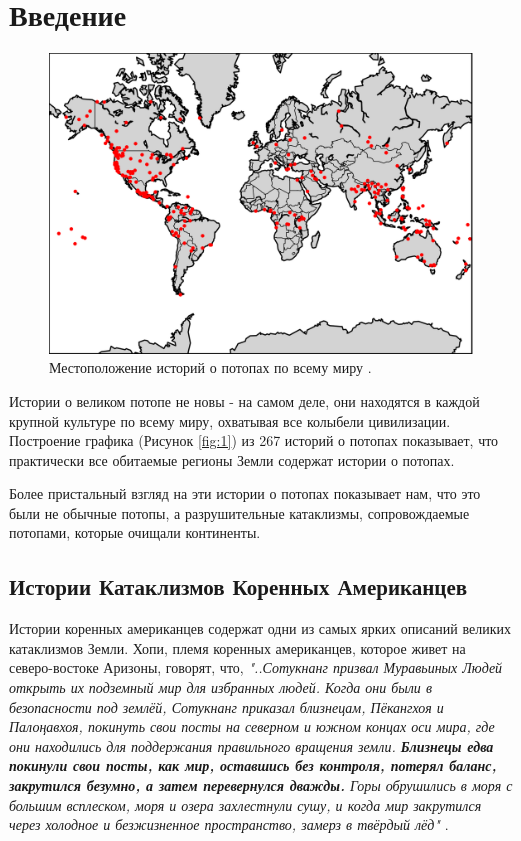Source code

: \documentclass[10pt,twocolumn,letterpaper]{article}
\begin{document}
\section{Введение}
\begin{figure}[b]
\begin{center}
   \includegraphics[width=1\linewidth]{b.png}
\end{center}
   \caption{Местоположение историй о потопах по всему миру \cite{3}.}
\label{fig:1}
\label{fig:onecol}
\end{figure}
Истории о великом потопе не новы - на самом деле, они находятся в каждой крупной культуре по всему миру, охватывая все колыбели цивилизации. Построение графика (Рисунок \ref{fig:1}) из 267 историй о потопах \cite{3} показывает, что практически все обитаемые регионы Земли содержат истории о потопах.


Более пристальный взгляд на эти истории о потопах показывает нам, что это были не обычные потопы, а разрушительные катаклизмы, сопровождаемые потопами, которые очищали континенты.

\subsection{Истории Катаклизмов Коренных Американцев}

Истории коренных американцев содержат одни из самых ярких описаний великих катаклизмов Земли. Хопи, племя коренных американцев, которое живет на северо-востоке Аризоны, говорят, что, \textit{"..Сотукнанг призвал Муравьиных Людей открыть их подземный мир для избранных людей. Когда они были в безопасности под землёй, Сотукнанг приказал близнецам, Пёкангхоя и Палоңавхоя, покинуть свои посты на северном и южном концах оси мира, где они находились для поддержания правильного вращения земли. \textbf{Близнецы едва покинули свои посты, как мир, оставшись без контроля, потерял баланс, закрутился безумно, а затем перевернулся дважды.} Горы обрушились в моря с большим всплеском, моря и озера захлестнули сушу, и когда мир закрутился через холодное и безжизненное пространство, замерз в твёрдый лёд"} \cite{4}.
\end{document}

▸ What you have to do: Which lines above run from the one containing "потопах по всему" down to the one containing "Более пристальный взгляд"? Repeat exactly those, both ends included, and nothing else.

▸ Result:
   \caption{Местоположение историй о потопах по всему миру \cite{3}.}
\label{fig:1}
\label{fig:onecol}
\end{figure}
Истории о великом потопе не новы - на самом деле, они находятся в каждой крупной культуре по всему миру, охватывая все колыбели цивилизации. Построение графика (Рисунок \ref{fig:1}) из 267 историй о потопах \cite{3} показывает, что практически все обитаемые регионы Земли содержат истории о потопах.


Более пристальный взгляд на эти истории о потопах показывает нам, что это были не обычные потопы, а разрушительные катаклизмы, сопровождаемые потопами, которые очищали континенты.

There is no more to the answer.